British explorer Pen Hadow said Thursday he "cannot afford to fail" on his latest daredevil mission — a three-month trek to the North Pole to measure the thickness of the melting ice cap.
Hadow said that the Catlin Arctic Survey project harked back to the golden age of British polar exploration, when men like Sir Ernest Shackleton and Robert Scott led expeditions for scientific research.
Although Hadow is the only person to have trekked solo and unsupported from Canada to the North Pole, he admitted at a London press conference that his latest 1,100-kilometre (683-mile) adventure was among his most daunting yet.
"We cannot afford to fail on this mission — there is too much at stake," he said. "As a matter of honour, we will gather as much data as we can."

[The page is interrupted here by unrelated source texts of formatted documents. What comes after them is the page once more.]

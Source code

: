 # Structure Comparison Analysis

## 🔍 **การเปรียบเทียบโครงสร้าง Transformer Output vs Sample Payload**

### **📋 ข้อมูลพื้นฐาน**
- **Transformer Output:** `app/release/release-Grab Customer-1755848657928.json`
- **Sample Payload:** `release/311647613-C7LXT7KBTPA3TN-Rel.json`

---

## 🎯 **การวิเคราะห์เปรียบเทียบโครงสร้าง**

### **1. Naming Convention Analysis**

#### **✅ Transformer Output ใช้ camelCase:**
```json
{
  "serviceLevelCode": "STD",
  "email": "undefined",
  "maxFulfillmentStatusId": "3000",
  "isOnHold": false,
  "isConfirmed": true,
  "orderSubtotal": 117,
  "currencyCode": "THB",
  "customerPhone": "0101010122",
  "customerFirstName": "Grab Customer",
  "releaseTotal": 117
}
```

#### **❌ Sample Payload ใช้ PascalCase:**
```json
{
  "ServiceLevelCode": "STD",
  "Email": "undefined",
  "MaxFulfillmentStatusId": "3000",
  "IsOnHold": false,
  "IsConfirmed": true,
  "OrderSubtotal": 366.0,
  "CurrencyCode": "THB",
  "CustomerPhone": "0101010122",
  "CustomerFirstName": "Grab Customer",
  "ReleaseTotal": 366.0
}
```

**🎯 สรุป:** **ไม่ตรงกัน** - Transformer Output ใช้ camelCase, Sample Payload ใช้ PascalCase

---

As well as 100 kilogramme (220-pound) sledges, Hadow and his team, who are due to set off on or around February 24, will be dragging with them SPRITE, a radar which measures the thickness of ice every 10 centimetres throughout the trip.
The radar readings will then be fed back to Professor Wieslaw Maslowski of the Naval Postgraduate School in Monterey, California, who is leading the analysis effort.
Hadow and his team will be able to offer a provisional snapshot of how long the polar ice cap will last when they reach the North Pole at the end of May but Maslowski's authoritative findings will not be available until September.
The 46-year-old explorer admitted his "greatest fear" is balancing the struggle to stay alive in temperatures as low as minus 55 degrees Celsius (minus 67 degrees Fahrenheit) with gathering vital scientific data.
But he said the mission had distinguished historical precedents.
"We have a heritage in Britain of polar exploration," he said. "More people now (do it) as a result of people like Shackleton and Scott. In the golden age of exploration, those men were very often driven by science."
Scientists disagree about how long it will be before Arctic Ocean ice completely melts. Hadow and his team hope their findings will help provide an authoritative projection and encourage swift action.